### What to do
Please return every entry below exactly as written, without any of its pictures.

━━━ Records for the exercise ━━━

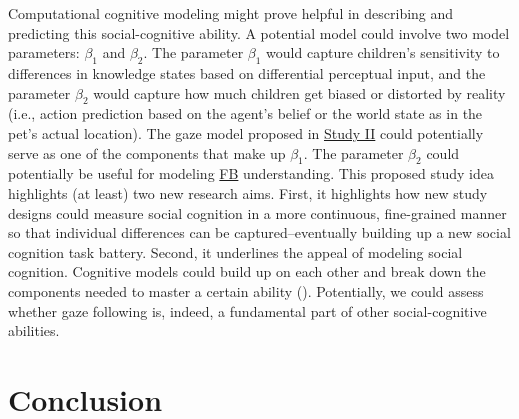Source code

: \documentclass[
]{scrbook}
\begin{document}
Computational cognitive modeling might prove helpful in describing and predicting this social-cognitive ability. A potential model could involve two model parameters: \(\beta_1\) and \(\beta_2\). The parameter \(\beta_1\) would capture children's sensitivity to differences in knowledge states based on differential perceptual input, and the parameter \(\beta_2\) would capture how much children get biased or distorted by reality (i.e., action prediction based on the agent's belief or the world state as in the pet's actual location). The gaze model proposed in \hyperref[studyII]{Study II} could potentially serve as one of the components that make up \(\beta_1\). The parameter \(\beta_2\) could potentially be useful for modeling \hyperref[acronyms_FB]{FB} understanding. This proposed study idea highlights (at least) two new research aims. First, it highlights how new study designs could measure social cognition in a more continuous, fine-grained manner so that individual differences can be captured\thinspace --\thinspace eventually building up a new social cognition task battery. Second, it underlines the appeal of modeling social cognition. Cognitive models could build up on each other and break down the components needed to master a certain ability (). Potentially, we could assess whether gaze following is, indeed, a fundamental part of other social-cognitive abilities.

\chapter{Conclusion}\label{conclusion}
\end{document}
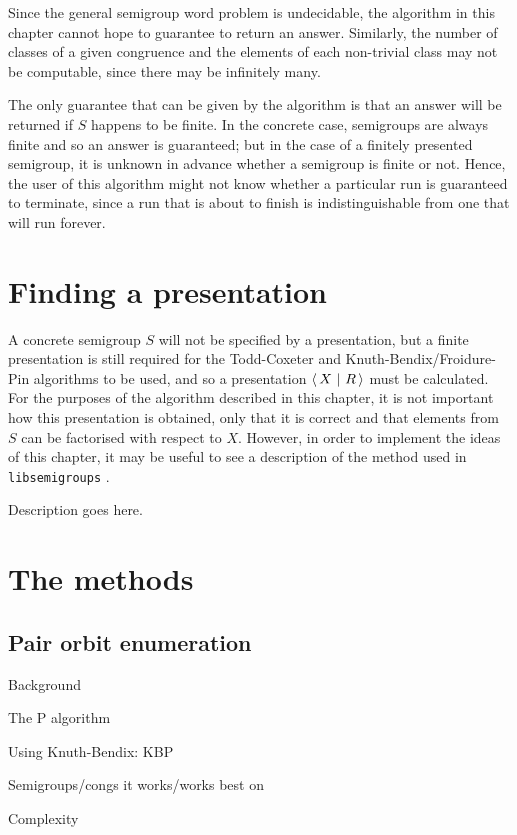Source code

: Since the general semigroup word problem is undecidable, the algorithm in this
chapter cannot hope to guarantee to return an answer.  Similarly, the number of
classes of a given congruence and the elements of each non-trivial class may not
be computable, since there may be infinitely many.

The only guarantee that can be given by the algorithm is that an answer will be
returned if $S$ happens to be finite.  In the concrete case, semigroups are
always finite and so an answer is guaranteed; but in the case of a finitely
presented semigroup, it is unknown in advance whether a semigroup is finite or
not.  Hence, the user of this algorithm might not know whether a particular run
is guaranteed to terminate, since a run that is about to finish is
indistinguishable from one that will run forever.

\section{Finding a presentation}
\label{sec:find-pres}

A concrete semigroup $S$ will not be specified by a presentation, but a finite
presentation is still required for the Todd-Coxeter and
Knuth-Bendix/Froidure-Pin algorithms to be used, and so a presentation
$\left\langle\,X ~\middle|~ R\,\right\rangle$ must be calculated.  For the purposes of the algorithm described in
this chapter, it is not important how this presentation is obtained, only that
it is correct and that elements from $S$ can be factorised with respect to $X$.
However, in order to implement the ideas of this chapter, it may be useful to
see a description of the method used in \texttt{libsemigroups}
\cite{libsemigroups}.

Description goes here. %

\section{The methods}

\subsection{Pair orbit enumeration}
\label{sec:p}

Background

The P algorithm

Using Knuth-Bendix: KBP

Semigroups/congs it works/works best on

Complexity

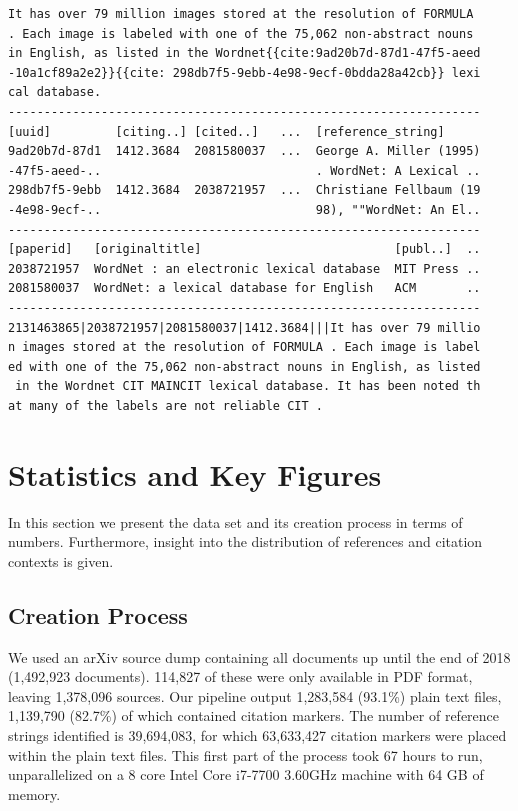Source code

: \begin{lstlisting}[caption={Excerpts from (top to bottom) a paper's plain text, corresponding entries in the references database, entries in the MAG, and extracted citation context CSV},label={lst:formatall}]
It has over 79 million images stored at the resolution of FORMULA 
. Each image is labeled with one of the 75,062 non-abstract nouns 
in English, as listed in the Wordnet{{cite:9ad20b7d-87d1-47f5-aeed
-10a1cf89a2e2}}{{cite: 298db7f5-9ebb-4e98-9ecf-0bdda28a42cb}} lexi
cal database.
------------------------------------------------------------------
[uuid]         [citing..] [cited..]   ...  [reference_string]
9ad20b7d-87d1  1412.3684  2081580037  ...  George A. Miller (1995)
-47f5-aeed-..                              . WordNet: A Lexical ..
298db7f5-9ebb  1412.3684  2038721957  ...  Christiane Fellbaum (19
-4e98-9ecf-..                              98), ""WordNet: An El..
------------------------------------------------------------------
[paperid]   [originaltitle]                           [publ..]  ..
2038721957  WordNet : an electronic lexical database  MIT Press ..
2081580037  WordNet: a lexical database for English   ACM       ..
------------------------------------------------------------------
2131463865|2038721957|2081580037|1412.3684|||It has over 79 millio
n images stored at the resolution of FORMULA . Each image is label
ed with one of the 75,062 non-abstract nouns in English, as listed
 in the Wordnet CIT MAINCIT lexical database. It has been noted th
at many of the labels are not reliable CIT .
\end{lstlisting}

\section{Statistics and Key Figures}
\label{sec:statistics}

In this section we present the data set and its creation process in terms of numbers. Furthermore, insight into the distribution of references and citation contexts is given.

\subsection{Creation Process}
We used an arXiv source dump containing all documents up until the end of 2018 (1,492,923 documents). 114,827 of these were only available in PDF format, leaving 1,378,096 sources. Our pipeline output 1,283,584 (93.1\%) plain text files, 1,139,790 (82.7\%) of which contained citation markers. The number of reference strings identified is 39,694,083, for which 63,633,427 citation markers were placed within the plain text files. This first part of the process took 67 hours to run, unparallelized on a 8 core Intel Core i7-7700 3.60GHz machine with 64 GB of memory.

━━━

### Answer to this problem
Source code

: \documentclass[
]{scrbook}
\begin{document}
Computational cognitive modeling might prove helpful in describing and predicting this social-cognitive ability. A potential model could involve two model parameters: \(\beta_1\) and \(\beta_2\). The parameter \(\beta_1\) would capture children's sensitivity to differences in knowledge states based on differential perceptual input, and the parameter \(\beta_2\) would capture how much children get biased or distorted by reality (i.e., action prediction based on the agent's belief or the world state as in the pet's actual location). The gaze model proposed in \hyperref[studyII]{Study II} could potentially serve as one of the components that make up \(\beta_1\). The parameter \(\beta_2\) could potentially be useful for modeling \hyperref[acronyms_FB]{FB} understanding. This proposed study idea highlights (at least) two new research aims. First, it highlights how new study designs could measure social cognition in a more continuous, fine-grained manner so that individual differences can be captured\thinspace --\thinspace eventually building up a new social cognition task battery. Second, it underlines the appeal of modeling social cognition. Cognitive models could build up on each other and break down the components needed to master a certain ability (). Potentially, we could assess whether gaze following is, indeed, a fundamental part of other social-cognitive abilities.

\chapter{Conclusion}\label{conclusion}
\end{document}
Source code

: Since the general semigroup word problem is undecidable, the algorithm in this
chapter cannot hope to guarantee to return an answer.  Similarly, the number of
classes of a given congruence and the elements of each non-trivial class may not
be computable, since there may be infinitely many.

The only guarantee that can be given by the algorithm is that an answer will be
returned if $S$ happens to be finite.  In the concrete case, semigroups are
always finite and so an answer is guaranteed; but in the case of a finitely
presented semigroup, it is unknown in advance whether a semigroup is finite or
not.  Hence, the user of this algorithm might not know whether a particular run
is guaranteed to terminate, since a run that is about to finish is
indistinguishable from one that will run forever.

\section{Finding a presentation}
\label{sec:find-pres}

A concrete semigroup $S$ will not be specified by a presentation, but a finite
presentation is still required for the Todd-Coxeter and
Knuth-Bendix/Froidure-Pin algorithms to be used, and so a presentation
$\left\langle\,X ~\middle|~ R\,\right\rangle$ must be calculated.  For the purposes of the algorithm described in
this chapter, it is not important how this presentation is obtained, only that
it is correct and that elements from $S$ can be factorised with respect to $X$.
However, in order to implement the ideas of this chapter, it may be useful to
see a description of the method used in \texttt{libsemigroups}
\cite{libsemigroups}.

Description goes here. %

\section{The methods}

\subsection{Pair orbit enumeration}
\label{sec:p}

Background

The P algorithm

Using Knuth-Bendix: KBP

Semigroups/congs it works/works best on

Complexity

Source code

: \begin{lstlisting}[caption={Excerpts from (top to bottom) a paper's plain text, corresponding entries in the references database, entries in the MAG, and extracted citation context CSV},label={lst:formatall}]
It has over 79 million images stored at the resolution of FORMULA 
. Each image is labeled with one of the 75,062 non-abstract nouns 
in English, as listed in the Wordnet{{cite:9ad20b7d-87d1-47f5-aeed
-10a1cf89a2e2}}{{cite: 298db7f5-9ebb-4e98-9ecf-0bdda28a42cb}} lexi
cal database.
------------------------------------------------------------------
[uuid]         [citing..] [cited..]   ...  [reference_string]
9ad20b7d-87d1  1412.3684  2081580037  ...  George A. Miller (1995)
-47f5-aeed-..                              . WordNet: A Lexical ..
298db7f5-9ebb  1412.3684  2038721957  ...  Christiane Fellbaum (19
-4e98-9ecf-..                              98), ""WordNet: An El..
------------------------------------------------------------------
[paperid]   [originaltitle]                           [publ..]  ..
2038721957  WordNet : an electronic lexical database  MIT Press ..
2081580037  WordNet: a lexical database for English   ACM       ..
------------------------------------------------------------------
2131463865|2038721957|2081580037|1412.3684|||It has over 79 millio
n images stored at the resolution of FORMULA . Each image is label
ed with one of the 75,062 non-abstract nouns in English, as listed
 in the Wordnet CIT MAINCIT lexical database. It has been noted th
at many of the labels are not reliable CIT .
\end{lstlisting}

\section{Statistics and Key Figures}
\label{sec:statistics}

In this section we present the data set and its creation process in terms of numbers. Furthermore, insight into the distribution of references and citation contexts is given.

\subsection{Creation Process}
We used an arXiv source dump containing all documents up until the end of 2018 (1,492,923 documents). 114,827 of these were only available in PDF format, leaving 1,378,096 sources. Our pipeline output 1,283,584 (93.1\%) plain text files, 1,139,790 (82.7\%) of which contained citation markers. The number of reference strings identified is 39,694,083, for which 63,633,427 citation markers were placed within the plain text files. This first part of the process took 67 hours to run, unparallelized on a 8 core Intel Core i7-7700 3.60GHz machine with 64 GB of memory.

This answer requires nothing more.